Alex Hubbard, Robert Longo, John McCracken, Taro Shinoda...

Exhibition from March, 27th to April 20th, 2010 Tuesday-Saturday 11am-7pm
Opening on Saturday, March 27th

In Hawaii, surfing is called He'e nalu. In ancient times, surfing was a favorite pastime for the people. Ancient Hawaiians regarded He'e nalu as a permanent celebration, a worship to the ocean. Surfing is a philosophy of life that enables one to interact with nature and integrate with the vibrant culture of Hawaii. The theme of this show revolves around the history and origins of He’e nalu, starting with a petroglyph from 2500 BC up until the late 60’s, when the « Plastic revolution » had completely changed the philosophy, the practice, and the spirit of surfing. The starting point of this show is the discovery of Hawaii in 1778, also called the Sandwich Islands, by Captain Cook and his description of « indigenous tribes » riding the waves.
This exhibition shows early photos of surfing, postcards from the beginning of the XX Century and vintage movie posters from the 50’s and 60’s.

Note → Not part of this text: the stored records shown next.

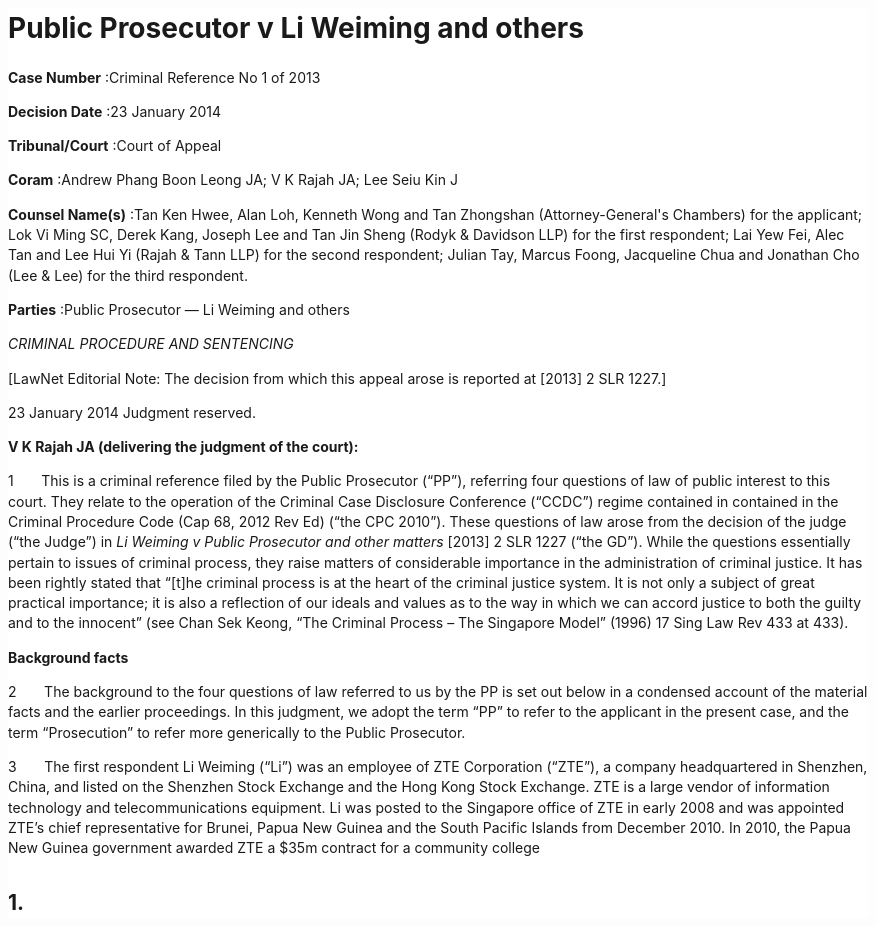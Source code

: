 # Public Prosecutor v Li Weiming and others 



**Case Number** :Criminal Reference No 1 of 2013 

**Decision Date** :23 January 2014 

**Tribunal/Court** :Court of Appeal 

**Coram** :Andrew Phang Boon Leong JA; V K Rajah JA; Lee Seiu Kin J 

**Counsel Name(s)** :Tan Ken Hwee, Alan Loh, Kenneth Wong and Tan Zhongshan (Attorney-General's Chambers) for the applicant; Lok Vi Ming SC, Derek Kang, Joseph Lee and Tan Jin Sheng (Rodyk & Davidson LLP) for the first respondent; Lai Yew Fei, Alec Tan and Lee Hui Yi (Rajah & Tann LLP) for the second respondent; Julian Tay, Marcus Foong, Jacqueline Chua and Jonathan Cho (Lee & Lee) for the third respondent. 

**Parties** :Public Prosecutor — Li Weiming and others 

_CRIMINAL PROCEDURE AND SENTENCING_ 

[LawNet Editorial Note: The decision from which this appeal arose is reported at <span class="citation">[2013] 2 SLR 1227</span>.] 

23 January 2014 Judgment reserved. 

**V K Rajah JA (delivering the judgment of the court):** 

1       This is a criminal reference filed by the Public Prosecutor (“PP”), referring four questions of law of public interest to this court. They relate to the operation of the Criminal Case Disclosure Conference (“CCDC”) regime contained in contained in the Criminal Procedure Code (Cap 68, 2012 Rev Ed) (“the CPC 2010”). These questions of law arose from the decision of the judge (“the Judge”) in _Li Weiming v Public Prosecutor and other matters_ <span class="citation">[2013] 2 SLR 1227</span> (“the GD”). While the questions essentially pertain to issues of criminal process, they raise matters of considerable importance in the administration of criminal justice. It has been rightly stated that “[t]he criminal process is at the heart of the criminal justice system. It is not only a subject of great practical importance; it is also a reflection of our ideals and values as to the way in which we can accord justice to both the guilty and to the innocent” (see Chan Sek Keong, “The Criminal Process – The Singapore Model” (1996) 17 Sing Law Rev 433 at 433). 

**Background facts** 

2       The background to the four questions of law referred to us by the PP is set out below in a condensed account of the material facts and the earlier proceedings. In this judgment, we adopt the term “PP” to refer to the applicant in the present case, and the term “Prosecution” to refer more generically to the Public Prosecutor. 

3       The first respondent Li Weiming (“Li”) was an employee of ZTE Corporation (“ZTE”), a company headquartered in Shenzhen, China, and listed on the Shenzhen Stock Exchange and the Hong Kong Stock Exchange. ZTE is a large vendor of information technology and telecommunications equipment. Li was posted to the Singapore office of ZTE in early 2008 and was appointed ZTE’s chief representative for Brunei, Papua New Guinea and the South Pacific Islands from December 2010. In 2010, the Papua New Guinea government awarded ZTE a $35m contract for a community college 


## 1.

The movie posters and the vintage photos of the 20’s will give a retro touch and illustrate many things about the Californian art scene. .Surfing was also related to the counterculture and the Beat Generation. At this time, surfing was rebel and wild, as were many artists of the Ferus gallery in Los Angeles. A wave drawing by Robert Longo interacts with an installation by Taro Shinoda about the origin of waves in Hawaii, coming far from the East. A spiritual representation of a surfboard will be seen in a sculpture by John McCracken. The Californian style called the « finish-fetish » is related to the surf subculture from the late 60’s. Abstract paintings by Alex Hubbard covered by the same resin and fiberglass used to make surfboards are hung next to vintage decals of the 60’s.
Two key movies, The Big Wednesday and the surfing scene of Apocalypse Now are screen, both written by John Milius. A documentary by Ty Ponder Between the lines, narrated by John Milius, will make the link with the reality of a surfer’s life during the Vietnam war.
Quotes by Jack London, Mark Twain, Joseph Conrad, Gilles Deleuze... partially evoke the connection between surfing and literature.